Activity: The answer must consist of every line from the entries that holds the word "secret".

--- Supplied data ---

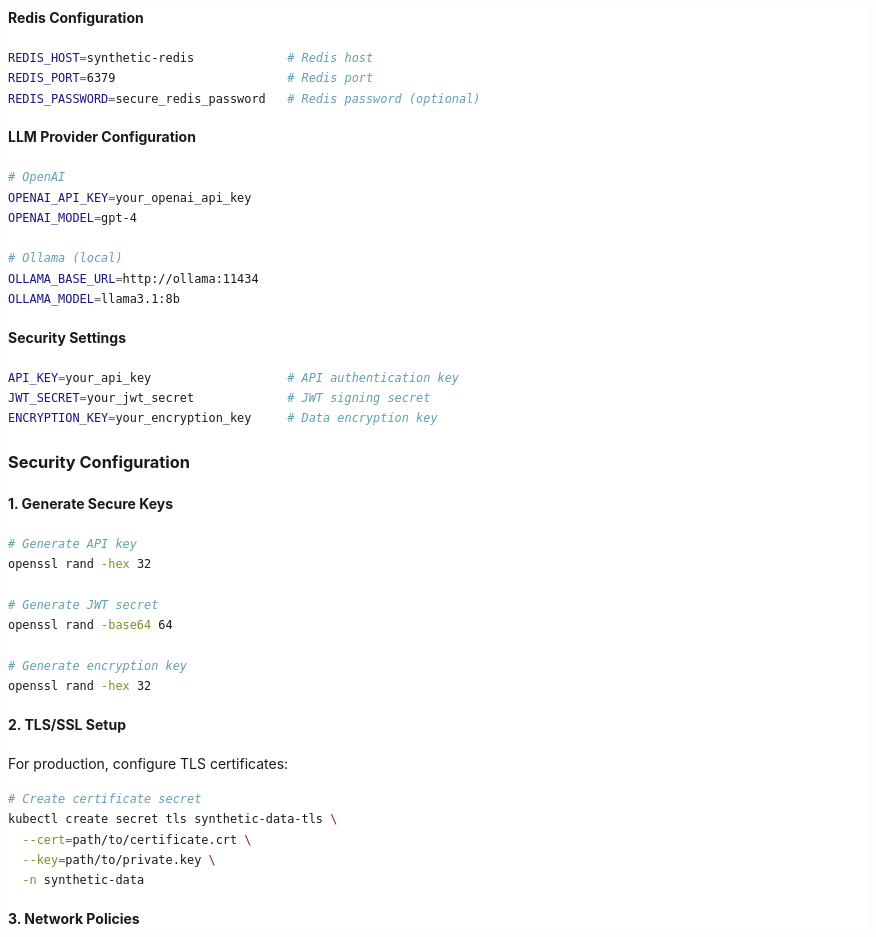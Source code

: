#### Redis Configuration
```bash
REDIS_HOST=synthetic-redis             # Redis host
REDIS_PORT=6379                        # Redis port
REDIS_PASSWORD=secure_redis_password   # Redis password (optional)
```

#### LLM Provider Configuration
```bash
# OpenAI
OPENAI_API_KEY=your_openai_api_key
OPENAI_MODEL=gpt-4

# Ollama (local)
OLLAMA_BASE_URL=http://ollama:11434
OLLAMA_MODEL=llama3.1:8b
```

#### Security Settings
```bash
API_KEY=your_api_key                   # API authentication key
JWT_SECRET=your_jwt_secret             # JWT signing secret
ENCRYPTION_KEY=your_encryption_key     # Data encryption key
```

### Security Configuration

#### 1. Generate Secure Keys

```bash
# Generate API key
openssl rand -hex 32

# Generate JWT secret
openssl rand -base64 64

# Generate encryption key
openssl rand -hex 32
```

#### 2. TLS/SSL Setup

For production, configure TLS certificates:

```bash
# Create certificate secret
kubectl create secret tls synthetic-data-tls \
  --cert=path/to/certificate.crt \
  --key=path/to/private.key \
  -n synthetic-data
```

#### 3. Network Policies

---

Your solution:
JWT_SECRET=your_jwt_secret             # JWT signing secret
# Generate JWT secret
# Create certificate secret
kubectl create secret tls synthetic-data-tls \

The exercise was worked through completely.